Saturday, September 10, 2011

Firefighters gain some control over deadly Texas blaze (Reuters)

AUSTIN (Reuters) ? Firefighters on Wednesday gained ground for the first time in their days-long battle against a monstrous and deadly wildfire southeast of Austin, officials said.

The 34,356-acre Bastrop County Complex fire, which has caused the evacuation of some 5,000 people in the rural community, was about 30 percent contained and that number was expected to grow throughout the afternoon, said Mike Fisher, the county's emergency management coordinator.

"We're feeling like we're gaining enough control that we're not going to lose a lot more acreage today," Fisher said. "Perhaps today, we'll have the perimeter secure and the fire will not get larger."

The fire has killed two people and claimed 785 homes, the most ever destroyed by a single fire in Texas history, the Texas Forest Service reported Wednesday morning.

County officials have given a lower number of homes destroyed. Fire service officials said they're not sure why the discrepancy but that the assessments are continuing.

Firefighters who have fought the blaze since Sunday were helped overnight by decreased winds and cooler temperatures, conditions expected to continue today, officials said.

All of this is cold comfort to William Clements. He learned Tuesday that his home in Bastrop is one of those lost to the massive fire.

"It was kind of a shock when we came up and saw that it was gone," he said. "But we are recovering from the shock, and landing on our feet."

The Bastrop County fire, the largest current blaze, stretches 24 miles long and 20 miles wide at its widest point. It is one of nearly 200 fires that have broken out across Texas in the past week, officials said.

A list of 243 homes confirmed destroyed was posted for residents to check at the county's shelters and in a command center, but it only accounted for a fraction of the houses officials say have been burned.

FEMA ON THE GROUND

The U.S. Forest Service has sent a team to the area to help coordinate the efforts, which include nearly 400 firefighters, and Federal Emergency Management Agency officials are on the ground assessing the damages.

Also assisting are about 100 members of Texas Task Force 1, an elite wide-area search team that will be combing "every inch" of the enormous fire zone, Fisher said.

"Essentially, the mission is to find whatever's out there that we need to deal with," Fisher said.

"If we have environmental hazards out there, ecohazards out there, dead animals. You've got to understand that we need to have some experts out there that are equipped and trained to deal with whatever hazards are there."

The team was used on site after the New York City 9/11 attacks and after Hurricane Katrina in New Orleans.

A DC-10 air tanker contracted by the federal service and capable of carrying 12,000 gallons of retardant to drop onto the flames -- four times the normal capacity for retardant bombers -- landed in Austin on Tuesday night and will fly on Friday after it takes a federally mandated break, said Warren Bielenberg, information officer with the Texas Forest Service.

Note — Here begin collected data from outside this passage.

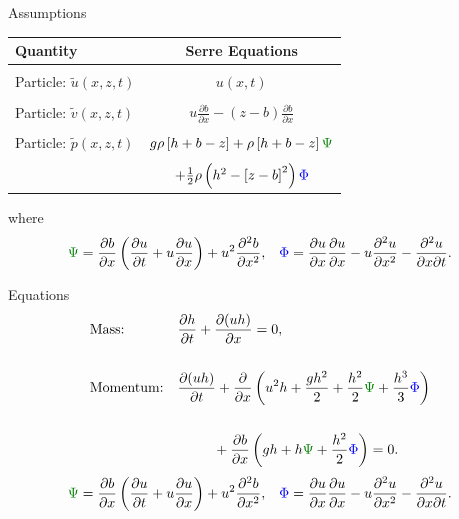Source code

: \documentclass[pdf]{beamer}
\begin{document}
\begin{frame}{Assumptions}
	\bigbreak
	\pause
	\begin{tabular}{l | c }
		Quantity& Serre Equations\\
		\hline \\
		Particle: $\tilde{u}(x,z,t)$ & $u(x,t)$ \\ &  \\ 
		\pause
		Particle: $\tilde{v}(x,z,t)$ & $u\frac{\partial b}{\partial x} - (z - b)\frac{\partial b}{\partial x}$ \\ &  \\ 
		\pause
		Particle: $\tilde{p}(x,z,t)$& $g \rho \left[h + b - z\right] + \rho \left[h + b - z\right] { \color{green!50!black}\Psi } $ \\& \\ & $+ \frac{1}{2} \rho \left(h^2 - \left[z - b \right]^2\right) { \color{blue} \Phi }$  \\ \hline
	\end{tabular}
	\bigbreak
	where
	\begin{align*}
	&{ \color{green!50!black}\Psi }  = \dfrac{\partial b}{\partial x}\left(\dfrac{\partial u}{\partial t} + u\dfrac{\partial u}{\partial x} \right)  + u^2\dfrac{\partial^2 b}{\partial x^2}, &
	{ \color{blue} \Phi }  = \dfrac{\partial u }{\partial x} \dfrac{\partial u}{\partial x} -u \dfrac{\partial^2 u}{\partial x^2}  - \dfrac{\partial^2 u}{\partial x \partial t} .
	\end{align*}
\end{frame}

\begin{frame}{Equations}
	\begin{subequations}
		\begin{align*}
		&\text{Mass:} && \frac{\partial h}{\partial t} + \dfrac{\partial (uh)}{\partial x} = 0,  \\ \\
		&\text{Momentum:} &&\dfrac{\partial (uh)}{\partial t} + \dfrac{\partial}{\partial x} \left ( u^2h + \dfrac{gh^2}{2} + \dfrac{h^2}{2}{ \color{green!50!black}\Psi } + \dfrac{h^3}{3}{ { \color{blue} \Phi } }  \right )   \\ \\& &&\quad \quad \; \; +  \dfrac{\partial b}{\partial x} \left (gh +   h { \color{green!50!black}\Psi } + \dfrac{h^2}{2}{ { \color{blue} \Phi } }  \right ) = 0.
		\end{align*}
	\end{subequations}
	\begin{align*}
	&{ \color{green!50!black}\Psi }  = \dfrac{\partial b}{\partial x}\left(\dfrac{\partial u}{\partial t} + u\dfrac{\partial u}{\partial x} \right)  + u^2\dfrac{\partial^2 b}{\partial x^2}, &
	{ \color{blue} \Phi }  = \dfrac{\partial u }{\partial x} \dfrac{\partial u}{\partial x} -u \dfrac{\partial^2 u}{\partial x^2}  - \dfrac{\partial^2 u}{\partial x \partial t} .
	\end{align*}
\end{frame}
\end{document}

The craft is leased through a private company in California and had been used in other fires in the U.S. before arriving in Austin, he said.

It had not yet been determined Wednesday whether the DC-10 would be used in Bastrop or sent to other sites in Texas, officials said. That will depend on what the fire needs are over the next few days.

So far, four people have died in the Labor Day weekend fires, including a mother and infant daughter who died in northeast Texas on Sunday.

Wildfires sweeping across drought-stricken Texas have destroyed more than 1,000 homes and forced thousands of evacuations in the last several days.

More than 3.6 million acres in Texas have been scorched by wildfires since November, fed by a continuing drought that has caused more than $5 billion in damage to the state's agricultural industry and that shows no sign of easing.